WASHINGTON — Top Republicans denounced a veteran House GOP member's use of a racial slur to describe migrant farm workers, saying such language is not helpful as the party tries to improve its standing with Hispanics.
Republican National Committee Chairman Reince Priebus, House Speaker John Boehner and Senate Minority Whip John Cornyn all decried Rep. Don Young, who used the term "wetbacks" in a radio interview earlier this week. The Alaska congressman, in office since 1973, said late Thursday he "meant no disrespect" and explained the term was commonly used when he was growing up on a farm in central California.
Congressman Young's remarks were offensive and beneath the dignity of the office he holds," Boehner, R-Ohio, said in a statement. "I don't care why he said it — there's no excuse and it warrants an immediate apology."
Young's timing could not be worse. A bipartisan group of senators and House members plan to unveil bills in April that would dramatically revamp the nation's immigration laws and include a pathway to citizenship for the 11 million illegal immigrants already in the United States.
Meanwhile, the Republican National Committee is spending $10 million starting this year on outreach efforts to minorities, women and gay voters as the party seeks to become more inclusive and welcoming. The new outreach is the result of the GOP's scathing post-election "autopsy" report, which noted that much work needs to be done to attract Hispanics. In the last election, President Obama won 71% of the Hispanic vote.
Priebus, the national GOP chairman, said Young's words "emphatically do not represent the beliefs of the Republican Party."
"As I have continued to say, everyone in this country deserves to be treated with dignity and respect," he said. "Our party represents freedom and opportunity for every American and a beacon of hope to those seeking liberty throughout the world."

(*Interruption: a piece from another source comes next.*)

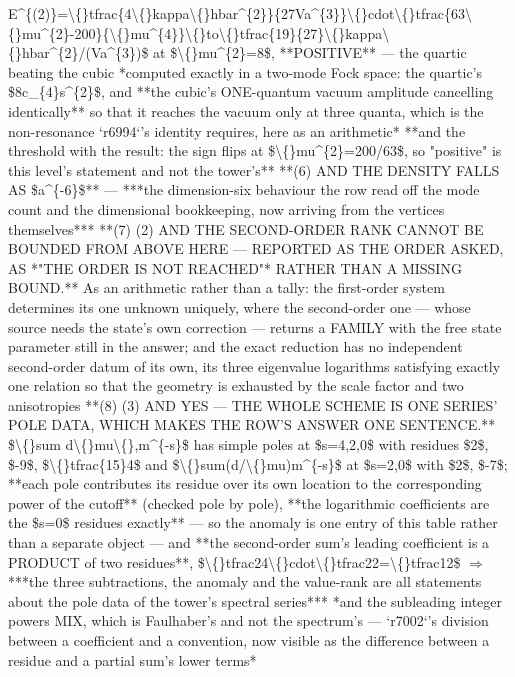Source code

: \begin{description}
E\textasciicircum{}\{(2)\}=\textbackslash\{\}tfrac\{4\textbackslash\{\}kappa\textbackslash\{\}hbar\textasciicircum{}\{2\}\}\{27Va\textasciicircum{}\{3\}\}\textbackslash\{\}cdot\textbackslash\{\}tfrac\{63\textbackslash\{\}mu\textasciicircum{}\{2\}-200\}\{\textbackslash\{\}mu\textasciicircum{}\{4\}\}\textbackslash\{\}to\textbackslash\{\}tfrac\{19\}\{27\}\textbackslash\{\}kappa\textbackslash\{\}hbar\textasciicircum{}\{2\}/(Va\textasciicircum{}\{3\})\$ at \$\textbackslash\{\}mu\textasciicircum{}\{2\}=8\$, **POSITIVE** --- the quartic beating the cubic  *computed exactly in a two-mode Fock space: the quartic's \$8c\_\{4\}s\textasciicircum{}\{2\}\$, and **the cubic's ONE-quantum vacuum amplitude cancelling identically** so that it reaches the vacuum only at three quanta, which is the non-resonance `r6994`'s identity requires, here as an arithmetic*  **and the threshold with the result: the sign flips at \$\textbackslash\{\}mu\textasciicircum{}\{2\}=200/63\$, so "positive" is this level's statement and not the tower's**  **(6) AND THE DENSITY FALLS AS \$a\textasciicircum{}\{-6\}\$** --- ***the dimension-six behaviour the row read off the mode count and the dimensional bookkeeping, now arriving from the vertices themselves***  **(7) (2) AND THE SECOND-ORDER RANK CANNOT BE BOUNDED FROM ABOVE HERE --- REPORTED AS THE ORDER ASKED, AS *"THE ORDER IS NOT REACHED"* RATHER THAN A MISSING BOUND.** As an arithmetic rather than a tally: the first-order system determines its one unknown uniquely, where the second-order one --- whose source needs the state's own correction --- returns a FAMILY with the free state parameter still in the answer; and the exact reduction has no independent second-order datum of its own, its three eigenvalue logarithms satisfying exactly one relation so that the geometry is exhausted by the scale factor and two anisotropies  **(8)  (3) AND YES --- THE WHOLE SCHEME IS ONE SERIES' POLE DATA, WHICH MAKES THE ROW'S ANSWER ONE SENTENCE.** \$\textbackslash\{\}sum d\textbackslash\{\}mu\textbackslash\{\},m\textasciicircum{}\{-s\}\$ has simple poles at \$s=4,2,0\$ with residues \$2\$, \$-9\$, \$\textbackslash\{\}tfrac\{15\}4\$ and \$\textbackslash\{\}sum(d/\textbackslash\{\}mu)m\textasciicircum{}\{-s\}\$ at \$s=2,0\$ with \$2\$, \$-7\$; **each pole contributes its residue over its own location to the corresponding power of the cutoff** (checked pole by pole), **the logarithmic coefficients are the \$s=0\$ residues exactly** --- so the anomaly is one entry of this table rather than a separate object --- and **the second-order sum's leading coefficient is a PRODUCT of two residues**, \$\textbackslash\{\}tfrac24\textbackslash\{\}cdot\textbackslash\{\}tfrac22=\textbackslash\{\}tfrac12\$ \ensuremath{\Rightarrow} ***the three subtractions, the anomaly and the value-rank are all statements about the pole data of the tower's spectral series***  *and the subleading integer powers MIX, which is Faulhaber's and not the spectrum's --- `r7002`'s division between a coefficient and a convention, now visible as the difference between a residue and a partial sum's lower terms*

\end{description}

Cornyn, R-Texas, noted that migrant workers come to America looking for ways to improve their lives and those of their families.
"They do not come to this country to hear ethnic slurs and derogatory language from elected officials," Cornyn said. "The comments used by Rep. Young do nothing to elevate our party, political discourse or the millions who come here looking for economic opportunity."
Members of Congress drafting immigration legislation are also considering the number of work visas that are granted to immigrants in several areas of the economy, including high-tech workers, agricultural workers and lower-skilled fields. Many of those visas would end up going to people from Mexico, Central and South America.
Rep. Ruben Hinojosa, D-Texas, chairman of the Congressional Hispanic Caucus, said an immigration overhaul will only be possible through bipartisanship. He noted that Young, who has served beside many Hispanics in his decades in Congress, "should know terms like 'wetback' have never been acceptable."
"Now, more than ever, we must resolve the many issues of our broken immigration system," Hinojosa said. "But as we move forward, it's important that our Republican colleagues are mindful of how words have consequences. When elected officials use racial slurs, it sets back our nation and sets back legislators who are seriously working toward real, bipartisan solutions."